AIM OF THE TASK
Please return each record below exactly, with nothing left out.

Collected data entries
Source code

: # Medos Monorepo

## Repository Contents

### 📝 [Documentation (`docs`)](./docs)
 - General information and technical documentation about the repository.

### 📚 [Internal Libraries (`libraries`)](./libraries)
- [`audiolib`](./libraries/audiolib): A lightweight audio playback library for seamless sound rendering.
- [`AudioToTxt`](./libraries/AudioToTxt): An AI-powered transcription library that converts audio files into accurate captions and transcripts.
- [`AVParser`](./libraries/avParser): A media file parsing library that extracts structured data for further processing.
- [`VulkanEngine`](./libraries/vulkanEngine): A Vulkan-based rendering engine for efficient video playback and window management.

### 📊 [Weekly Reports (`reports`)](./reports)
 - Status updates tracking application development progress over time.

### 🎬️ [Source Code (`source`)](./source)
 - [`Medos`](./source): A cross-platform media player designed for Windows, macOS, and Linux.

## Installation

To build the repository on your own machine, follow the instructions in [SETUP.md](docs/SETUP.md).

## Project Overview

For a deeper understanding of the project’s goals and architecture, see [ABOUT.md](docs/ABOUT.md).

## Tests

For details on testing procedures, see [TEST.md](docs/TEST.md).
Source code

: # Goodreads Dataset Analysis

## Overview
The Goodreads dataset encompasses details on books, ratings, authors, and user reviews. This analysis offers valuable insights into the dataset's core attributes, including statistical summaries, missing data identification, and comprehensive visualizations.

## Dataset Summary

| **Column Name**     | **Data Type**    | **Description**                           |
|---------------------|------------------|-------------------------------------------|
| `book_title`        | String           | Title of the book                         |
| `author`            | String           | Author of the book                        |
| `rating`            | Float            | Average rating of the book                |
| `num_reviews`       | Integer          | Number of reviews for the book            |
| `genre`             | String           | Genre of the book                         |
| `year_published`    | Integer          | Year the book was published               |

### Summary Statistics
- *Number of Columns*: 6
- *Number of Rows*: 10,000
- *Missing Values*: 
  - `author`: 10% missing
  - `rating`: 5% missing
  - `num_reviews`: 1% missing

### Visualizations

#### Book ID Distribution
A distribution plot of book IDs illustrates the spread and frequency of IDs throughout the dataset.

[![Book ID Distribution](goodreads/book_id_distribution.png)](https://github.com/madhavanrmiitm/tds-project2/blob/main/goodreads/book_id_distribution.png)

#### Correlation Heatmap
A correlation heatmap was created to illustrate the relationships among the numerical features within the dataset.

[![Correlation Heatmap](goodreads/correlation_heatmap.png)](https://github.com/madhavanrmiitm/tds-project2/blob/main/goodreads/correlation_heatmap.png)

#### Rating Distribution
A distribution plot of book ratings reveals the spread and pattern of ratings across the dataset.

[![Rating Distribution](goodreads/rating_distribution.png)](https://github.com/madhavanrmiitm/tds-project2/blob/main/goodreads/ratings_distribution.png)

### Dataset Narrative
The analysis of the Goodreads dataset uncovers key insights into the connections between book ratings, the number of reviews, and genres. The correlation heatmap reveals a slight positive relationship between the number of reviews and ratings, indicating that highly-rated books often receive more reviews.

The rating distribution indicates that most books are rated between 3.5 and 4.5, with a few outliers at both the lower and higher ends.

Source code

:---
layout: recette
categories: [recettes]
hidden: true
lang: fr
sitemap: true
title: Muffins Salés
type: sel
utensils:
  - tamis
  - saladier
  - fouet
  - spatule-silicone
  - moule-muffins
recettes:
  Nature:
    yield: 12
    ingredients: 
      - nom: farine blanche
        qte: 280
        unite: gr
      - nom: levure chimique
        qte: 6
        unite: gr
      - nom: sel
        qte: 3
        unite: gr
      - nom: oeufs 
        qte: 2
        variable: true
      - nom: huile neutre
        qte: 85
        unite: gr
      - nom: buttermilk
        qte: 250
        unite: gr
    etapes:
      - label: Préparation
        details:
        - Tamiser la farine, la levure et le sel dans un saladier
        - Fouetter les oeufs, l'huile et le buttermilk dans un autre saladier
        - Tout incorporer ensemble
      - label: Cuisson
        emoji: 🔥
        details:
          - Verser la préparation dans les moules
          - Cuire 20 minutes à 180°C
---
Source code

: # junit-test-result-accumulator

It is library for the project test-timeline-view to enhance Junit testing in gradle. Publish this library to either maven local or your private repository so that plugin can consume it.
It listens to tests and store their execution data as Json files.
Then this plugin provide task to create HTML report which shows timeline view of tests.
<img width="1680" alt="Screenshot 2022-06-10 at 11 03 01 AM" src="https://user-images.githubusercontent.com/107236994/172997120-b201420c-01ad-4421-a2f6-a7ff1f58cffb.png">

PROBLEM SOLUTION
Source code

: # Medos Monorepo

## Repository Contents

### 📝 [Documentation (`docs`)](./docs)
 - General information and technical documentation about the repository.

### 📚 [Internal Libraries (`libraries`)](./libraries)
- [`audiolib`](./libraries/audiolib): A lightweight audio playback library for seamless sound rendering.
- [`AudioToTxt`](./libraries/AudioToTxt): An AI-powered transcription library that converts audio files into accurate captions and transcripts.
- [`AVParser`](./libraries/avParser): A media file parsing library that extracts structured data for further processing.
- [`VulkanEngine`](./libraries/vulkanEngine): A Vulkan-based rendering engine for efficient video playback and window management.

### 📊 [Weekly Reports (`reports`)](./reports)
 - Status updates tracking application development progress over time.

### 🎬️ [Source Code (`source`)](./source)
 - [`Medos`](./source): A cross-platform media player designed for Windows, macOS, and Linux.

## Installation

To build the repository on your own machine, follow the instructions in [SETUP.md](docs/SETUP.md).

## Project Overview

For a deeper understanding of the project’s goals and architecture, see [ABOUT.md](docs/ABOUT.md).

## Tests

For details on testing procedures, see [TEST.md](docs/TEST.md).
Source code

: # Goodreads Dataset Analysis

## Overview
The Goodreads dataset encompasses details on books, ratings, authors, and user reviews. This analysis offers valuable insights into the dataset's core attributes, including statistical summaries, missing data identification, and comprehensive visualizations.

## Dataset Summary

| **Column Name**     | **Data Type**    | **Description**                           |
|---------------------|------------------|-------------------------------------------|
| `book_title`        | String           | Title of the book                         |
| `author`            | String           | Author of the book                        |
| `rating`            | Float            | Average rating of the book                |
| `num_reviews`       | Integer          | Number of reviews for the book            |
| `genre`             | String           | Genre of the book                         |
| `year_published`    | Integer          | Year the book was published               |

### Summary Statistics
- *Number of Columns*: 6
- *Number of Rows*: 10,000
- *Missing Values*: 
  - `author`: 10% missing
  - `rating`: 5% missing
  - `num_reviews`: 1% missing

### Visualizations

#### Book ID Distribution
A distribution plot of book IDs illustrates the spread and frequency of IDs throughout the dataset.

[![Book ID Distribution](goodreads/book_id_distribution.png)](https://github.com/madhavanrmiitm/tds-project2/blob/main/goodreads/book_id_distribution.png)

#### Correlation Heatmap
A correlation heatmap was created to illustrate the relationships among the numerical features within the dataset.

[![Correlation Heatmap](goodreads/correlation_heatmap.png)](https://github.com/madhavanrmiitm/tds-project2/blob/main/goodreads/correlation_heatmap.png)

#### Rating Distribution
A distribution plot of book ratings reveals the spread and pattern of ratings across the dataset.

[![Rating Distribution](goodreads/rating_distribution.png)](https://github.com/madhavanrmiitm/tds-project2/blob/main/goodreads/ratings_distribution.png)

### Dataset Narrative
The analysis of the Goodreads dataset uncovers key insights into the connections between book ratings, the number of reviews, and genres. The correlation heatmap reveals a slight positive relationship between the number of reviews and ratings, indicating that highly-rated books often receive more reviews.

The rating distribution indicates that most books are rated between 3.5 and 4.5, with a few outliers at both the lower and higher ends.

Source code

:---
layout: recette
categories: [recettes]
hidden: true
lang: fr
sitemap: true
title: Muffins Salés
type: sel
utensils:
  - tamis
  - saladier
  - fouet
  - spatule-silicone
  - moule-muffins
recettes:
  Nature:
    yield: 12
    ingredients: 
      - nom: farine blanche
        qte: 280
        unite: gr
      - nom: levure chimique
        qte: 6
        unite: gr
      - nom: sel
        qte: 3
        unite: gr
      - nom: oeufs 
        qte: 2
        variable: true
      - nom: huile neutre
        qte: 85
        unite: gr
      - nom: buttermilk
        qte: 250
        unite: gr
    etapes:
      - label: Préparation
        details:
        - Tamiser la farine, la levure et le sel dans un saladier
        - Fouetter les oeufs, l'huile et le buttermilk dans un autre saladier
        - Tout incorporer ensemble
      - label: Cuisson
        emoji: 🔥
        details:
          - Verser la préparation dans les moules
          - Cuire 20 minutes à 180°C
---
Source code

: # junit-test-result-accumulator

It is library for the project test-timeline-view to enhance Junit testing in gradle. Publish this library to either maven local or your private repository so that plugin can consume it.
It listens to tests and store their execution data as Json files.
Then this plugin provide task to create HTML report which shows timeline view of tests.
<img width="1680" alt="Screenshot 2022-06-10 at 11 03 01 AM" src="https://user-images.githubusercontent.com/107236994/172997120-b201420c-01ad-4421-a2f6-a7ff1f58cffb.png">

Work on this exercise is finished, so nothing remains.